- [Your task] Please find every line in the entries below that contains the string "cathode", and copy it.

** Extracted data follows **

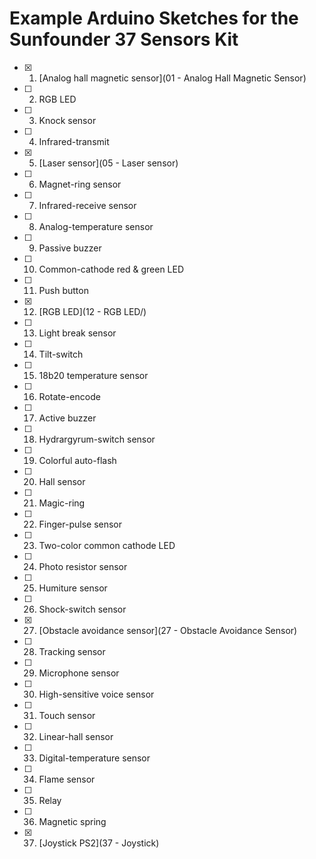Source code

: # Example Arduino Sketches for the Sunfounder 37 Sensors Kit 
* [X] 1. [Analog hall magnetic sensor](01 - Analog Hall Magnetic Sensor)
* [ ] 2. RGB LED
* [ ] 3. Knock sensor
* [ ] 4. Infrared-transmit
* [X] 5. [Laser sensor](05 - Laser sensor)
* [ ] 6. Magnet-ring sensor
* [ ] 7. Infrared-receive sensor
* [ ] 8. Analog-temperature sensor
* [ ] 9. Passive buzzer
* [ ] 10. Common-cathode red & green LED
* [ ] 11. Push button
* [X] 12. [RGB LED](12 - RGB LED/)
* [ ] 13. Light break sensor
* [ ] 14. Tilt-switch
* [ ] 15. 18b20 temperature sensor
* [ ] 16. Rotate-encode
* [ ] 17. Active buzzer
* [ ] 18. Hydrargyrum-switch sensor
* [ ] 19. Colorful auto-flash
* [ ] 20. Hall sensor
* [ ] 21. Magic-ring
* [ ] 22. Finger-pulse sensor
* [ ] 23. Two-color common cathode LED
* [ ] 24. Photo resistor sensor
* [ ] 25. Humiture sensor
* [ ] 26. Shock-switch sensor
* [X] 27. [Obstacle avoidance sensor](27 - Obstacle Avoidance Sensor)
* [ ] 28. Tracking sensor
* [ ] 29. Microphone sensor
* [ ] 30. High-sensitive voice sensor
* [ ] 31. Touch sensor
* [ ] 32. Linear-hall sensor
* [ ] 33. Digital-temperature sensor
* [ ] 34. Flame sensor
* [ ] 35. Relay
* [ ] 36. Magnetic spring
* [X] 37. [Joystick PS2](37 - Joystick)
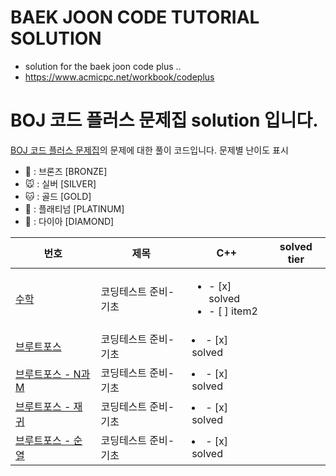 ﻿# BAEK JOON CODE TUTORIAL SOLUTION

- solution for the baek joon code plus ..
- https://www.acmicpc.net/workbook/codeplus

# BOJ 코드 플러스 문제집 solution 입니다.

[BOJ 코드 플러스 문제집](https://www.acmicpc.net/workbook/codeplus)의 문제에 대한 풀이 코드입니다.
문제별 난이도 표시
- 🐻 : 브론즈 [BRONZE]
- 🐭 : 실버 [SILVER]
- 🐱 : 골드 [GOLD]
- 🦕 : 플래티넘 [PLATINUM]
- 🐳 : 다이아 [DIAMOND]

| 번호                                                            | 제목                  |   C++ | solved tier |
| --------------------------------------------------------------- | --------------------- | ----- | ----------- |
| [수학](https://www.acmicpc.net/workbook/view/9370)              | 코딩테스트 준비-기초  | <ul><li>- [x] solved</li><li>- [ ] item2</li></ul> |             |
| [브루트포스](https://www.acmicpc.net/workbook/view/9371)        | 코딩테스트 준비-기초  | <li>- [x] solved</li> |             |
| [브루트포스 - N과 M](https://www.acmicpc.net/workbook/view/9372)| 코딩테스트 준비-기초  | <li>- [x] solved</li> |             |
| [브루트포스 - 재귀](https://www.acmicpc.net/workbook/view/9373) | 코딩테스트 준비-기초  | <li>- [x] solved</li> |             |
| [브루트포스 - 순열](https://www.acmicpc.net/workbook/view/9374) | 코딩테스트 준비-기초  | <li>- [x] solved</li> |             |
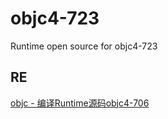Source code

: # objc4-723
Runtime open source for objc4-723

## RE

[objc - 编译Runtime源码objc4-706](https://blog.csdn.net/WOTors/article/details/54426316)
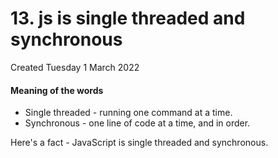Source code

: # 13. js is single threaded and synchronous
Created Tuesday 1 March 2022

#### Meaning of the words
- Single threaded - running one command at a time.
- Synchronous - one line of code at a time, and in order.

Here's a fact - JavaScript is single threaded and synchronous.
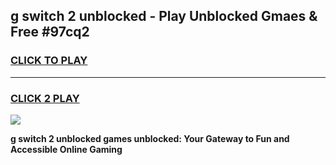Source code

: 
## g switch 2 unblocked - Play Unblocked Gmaes & Free #97cq2
<h3>
<a href="https://news.freeplayer.one?title=g_switch_2_unblocked&ref=24F">CLICK TO PLAY</a></h3>
<hr>

<h3>
<a href="https://news.freeplayer.one?title=g_switch_2_unblocked&ref=24F">CLICK 2 PLAY</a>
  
</h3>

<a href="https://news.freeplayer.one?title=g_switch_2_unblocked&ref=24F/"><img src="https://clearcache.store/games.png"></a>


**g switch 2 unblocked games unblocked: Your Gateway to Fun and Accessible Online Gaming**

** End of Extracted data **

- [Your response]
* [ ] 10. Common-cathode red & green LED
* [ ] 23. Two-color common cathode LED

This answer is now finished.